You observe a value at time t and then decide what action you should take next.

is that, per classic MDP formulation, the order is state -> action -> reward -> next state. So for a state at t, the action the agent takes is again for the position at t.

I will backtrack a bit and just describe what is going on step-by-step.

Specifically, we can see at the code (file trail_env.py function step) the following order:

The timestep at t is represented with the variable
self.position
So the rate value at t is
c_val = self.data[self.position] # this is p_t
The action at t
self.action = SELL / BUY / NEUTRAL
The result of the action at t which is applied immediately as you say and thus generates the agent's value at timestep t+1.
self.value +/-= self.value * self.turn # s(t+1) = s(t) +/- [s(t) * a]

So, the state consists of
state = [self.position, c_val, self.action, self.value]
where self.value is the updated position of the agent at t+1 and is paired with the position of time t.

Now we move the agent to the next timestep t+1.
self.position += 1
And then calculate the reward in order for the position, the rate value and the agent value to match. So the agent at position t performs the action at t which results in a new agent value for position t+1 which the reward is based on.

Let me know if there is something here that is not clear.

Note that I am no longer working on this project but want to answer questions or fix any bugs reported. While re-reading the paper and going through the code again, this indeed seems a bit strange: the reward at t is based on the agent's value at t+1. Is this the issue you were referring to?

stevexxs · 2019-12-27T13:15:32Z

Hi @Kostis-S-Z ,

Thanks so much for your detailed explaination.

this indeed seems a bit strange: the reward at t is based on the agent's value at t+1. Is this the issue you were referring to?
yes, also this makes me reconsidering of issue #3

if action is indeed taken at timestep t,
a small bug here could be,
in step(), get_reward() is called after self.position+=1,
which means reward is calculated at timestamp t+1

   step():
            # Move the agent to the next timestep
            self.position += 1

            # Calculate the reward of the agent
            self.reward = self.get_reward()
            self.epoch_reward += self.reward

but the problem is get_reward() called trade(),

  def get_reward(self):
  ...
        c_val = self.data[self.position]  # p(t)
        self.trade(c_val)
  ...

in trade(), trade action is stored by position t+1, not t.
self.trades.append([self.position, c_val])
which causes plot_actions() plot trade action with 1 timestep lag.
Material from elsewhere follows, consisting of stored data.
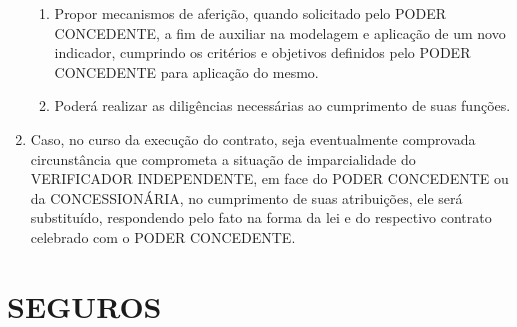\documentclass[a4paper,11pt]{report} %
\begin{document}
\begin{enumerate}
\begin{enumerate}[label*=\arabic*.]
\item \label{itm:2JJY} Propor mecanismos de aferição, quando solicitado pelo PODER CONCEDENTE, a fim de auxiliar na modelagem e aplicação de um novo indicador, cumprindo os critérios e objetivos definidos pelo PODER CONCEDENTE para aplicação do mesmo. 

\item \label{itm:QTLK} Poderá realizar as diligências necessárias ao cumprimento de suas funções. 
\end{enumerate}

\item \label{itm:3K6G} Caso, no curso da execução do contrato, seja eventualmente comprovada circunstância que comprometa a situação de imparcialidade do VERIFICADOR INDEPENDENTE, em face do PODER CONCEDENTE ou da CONCESSIONÁRIA, no cumprimento de suas atribuições, ele será substituído, respondendo pelo fato na forma da lei e do respectivo contrato celebrado com o PODER CONCEDENTE.
\end{enumerate}

\section{SEGUROS}
\label{sec:S9GS}
\end{document}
Kostis-S-Z · 2019-12-27T14:10:54Z

Hmm okay.

this indeed seems a bit strange: the reward at t is based on the agent's value at t+1. Is this the issue you were referring to?

Now it makes sense why this seems strange to me, it is because initially it wasn't like that. It was indeed "reward at t is based on agent's value at t" but I changed it due to issue #3 which makes me think that my initial code was correct.

As for this:

in trade(), trade action is stored by position t+1, not t.
self.trades.append([self.position, c_val])
which causes plot_actions() plot trade action with 1 timestep lag.

This is not true because plot_actions does not use trades to plot but short and long actions which are stored independently and correctly.

stevexxs · 2019-12-27T14:25:15Z

Hi,

This is not true because plot_actions does not use trades to plot but short and long actions which are stored independently and correctly.
plot_actions use trades to plot if my understanding is correct,
you can see from below code, a diamond marker.

def plot_actions():
...
    if trades is not None:
        # Plot the time steps where a trade was made as well (long<->short)
        x_axis_tr = [x[0] for x in trades]
        y_axis_tr = [y[1] for y in trades]
        p.scatter(x_axis_tr, y_axis_tr, marker="diamond",
                  line_color="#FFA500", fill_color="#FFFF00", fill_alpha=0.5, size=16)

Kostis-S-Z · 2019-12-27T14:33:34Z

I was about to clarify my previous comment.

plot_actions does not use trades to plot the actions of the agent but the variables short_actions and long_actions which are stored independently and correctly.

It's used optionally to mark when a trade is made. In the end (as you can see, there are no diamond markers in the plots of the paper) this was never used because it creates a very clattered plot. Also this variable does not affect the results in the sense that the PnL is not based on this variable.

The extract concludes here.